Starting Neurohormonal Antagonist Therapy in Patients With HFmrEF and HFpEF Who were Hospitalized for AHF
No previous studies have investigated the effect of starting ACE-I/ARB and β-blocker, respectively, or in combination, on post-discharge outcomes in patients with HFmrEF and HFpEF who were hospitalized for AHF. The HF guidelines recommend starting ACE-I/ARB and β-blocker early after stabilization in hospitalized patients with HFrEF.3,16
The recommendations for hospitalized patients with HFrEF were based on several observational studies that investigated the following factors: (1) safety of β-blockers in patients with chronic severe HF;17
(2) association of continuation or starting β-blocker therapy with a decrease in mortality;18
and (3) association of the discontinuation of β-blocker therapy with an increase in mortality.19
Regardless of EF, a large proportion of patients with AHF develop neurohormonal abnormalities, such as excessive activation of the sympathetic nervous system and renin-angiotensin-aldosterone system,20
and are at a high risk of rehospitalization and mortality.
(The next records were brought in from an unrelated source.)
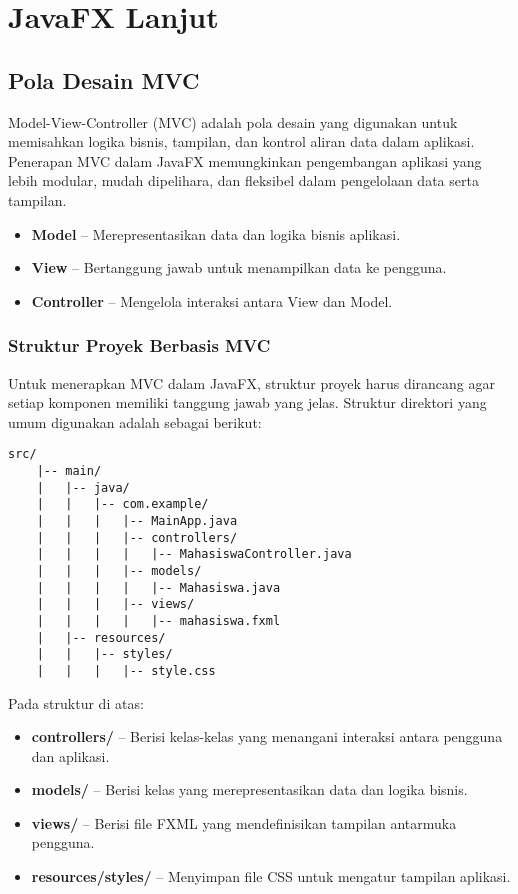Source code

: \chapter{JavaFX Lanjut}

\section{Pola Desain MVC}

Model-View-Controller (MVC) adalah pola desain yang digunakan untuk memisahkan logika bisnis, tampilan, dan kontrol aliran data dalam aplikasi. Penerapan MVC dalam JavaFX memungkinkan pengembangan aplikasi yang lebih modular, mudah dipelihara, dan fleksibel dalam pengelolaan data serta tampilan.

\begin{itemize}
	\item \textbf{Model} – Merepresentasikan data dan logika bisnis aplikasi.
	\item \textbf{View} – Bertanggung jawab untuk menampilkan data ke pengguna.
	\item \textbf{Controller} – Mengelola interaksi antara View dan Model.
\end{itemize}

\subsection{Struktur Proyek Berbasis MVC}

Untuk menerapkan MVC dalam JavaFX, struktur proyek harus dirancang agar setiap komponen memiliki tanggung jawab yang jelas. Struktur direktori yang umum digunakan adalah sebagai berikut:

\begin{lstlisting}[style=JavaStyle, caption=Struktur Direktori dalam JavaFX MVC]
	src/
	|-- main/
	|   |-- java/
	|   |   |-- com.example/
	|   |   |   |-- MainApp.java
	|   |   |   |-- controllers/
	|   |   |   |   |-- MahasiswaController.java
	|   |   |   |-- models/
	|   |   |   |   |-- Mahasiswa.java
	|   |   |   |-- views/
	|   |   |   |   |-- mahasiswa.fxml
	|   |-- resources/
	|   |   |-- styles/
	|   |   |   |-- style.css
\end{lstlisting}


Pada struktur di atas:
\begin{itemize}
	\item \textbf{controllers/} – Berisi kelas-kelas yang menangani interaksi antara pengguna dan aplikasi.
	\item \textbf{models/} – Berisi kelas yang merepresentasikan data dan logika bisnis.
	\item \textbf{views/} – Berisi file FXML yang mendefinisikan tampilan antarmuka pengguna.
	\item \textbf{resources/styles/} – Menyimpan file CSS untuk mengatur tampilan aplikasi.
\end{itemize}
In addition, neurohormonal abnormalities are observed in patients with stable chronic HFmrEF and HFpEF.21
Therefore, starting neurohormonal antagonists in patients with HFmrEF and HFpEF who are hospitalized for AHF may be effective in preventing subsequent acute exacerbation of HF. Preventing a decrease in left ventricular contractility and myocardial fibrosis are important strategies in the management of HFmrEF and HFpEF. In this viewpoint, ACE-I and β-blockers might inhibit ventricular remodeling, improve left ventricular contractility,22,23
and inhibit fibrosis.24
Early introduction of a neurohormonal antagonist is important regardless of administration during hospitalization or after discharge. However, considering that the median hospital stay is 16 days, the introduction of cardioprotective agents might be completed during hospitalization and it might affect the usage rate of them after discharge. In addition, the titration as well as the timing of the introduction may be very important for the protective role, which needs further investigation.
Effects of the Combination of ACE-I/ARB and β-Blocker
Regarding patients with HFrEF, a previous report revealed that those on both ACE-I/ARB and β-blocker at discharge exhibit more favorable survival outcomes than those on either ACE-I/ARB or β-blocker at discharge.25
Other reports have indicated that β-blockers have a remarkably favorable effect on mortality and hospitalization rates in patients with HFrEF when added to background ACE-I therapy.26
ACE-I/ARB and β-blocker combination could further slow down the progression of left ventricular systolic dysfunction resulting from neurohormonal activation in patients with HFrEF.27
In this study that focused on the patients with HFmrEF and HFpEF, starting either ACE-I/ARB or β-blocker alone was not associated with an improvement in the post-discharge prognosis compared with not starting ACE-I/ARB or β-blocker. These results may be related to the heterogeneous nature of HFmrEF and HFpEF in the AHF setting,21,28
and unlike in patients with HFrEF, treatment with one drug class alone might not be sufficient for improving the prognosis in patients with HFpEF and HFmrEF. The effects of starting ACE-I/ARB and β-blocker for all-cause death or HF hospitalization was consistent when we stratified by HFpEF or HFmrEF in patients with AHF. In patients with stable HF, a meta-analysis of 11 randomized controlled trials (RCTs) of β-blockers showed that the effectiveness of β-blockers may differ in patients with HFmrEF and HFpEF.29
In addition, there was an expert opinion that the cut-off of EF appears to be ~55%, where neuroendocrine targets provide risk reduction in patients with stable HF.30
However, no previous study reported the effects of starting ACE-I/ARB and β-blocker in patients with AHF. Although our study may be underpowered to assess this interaction in the subgroup analyses, our results may be hypothesis-generating and indicate that there is an unmet need to identify and specify the optimal neurohormonal antagonist treatment for patients with HFmrEF and HFpEF who are hospitalized with AHF.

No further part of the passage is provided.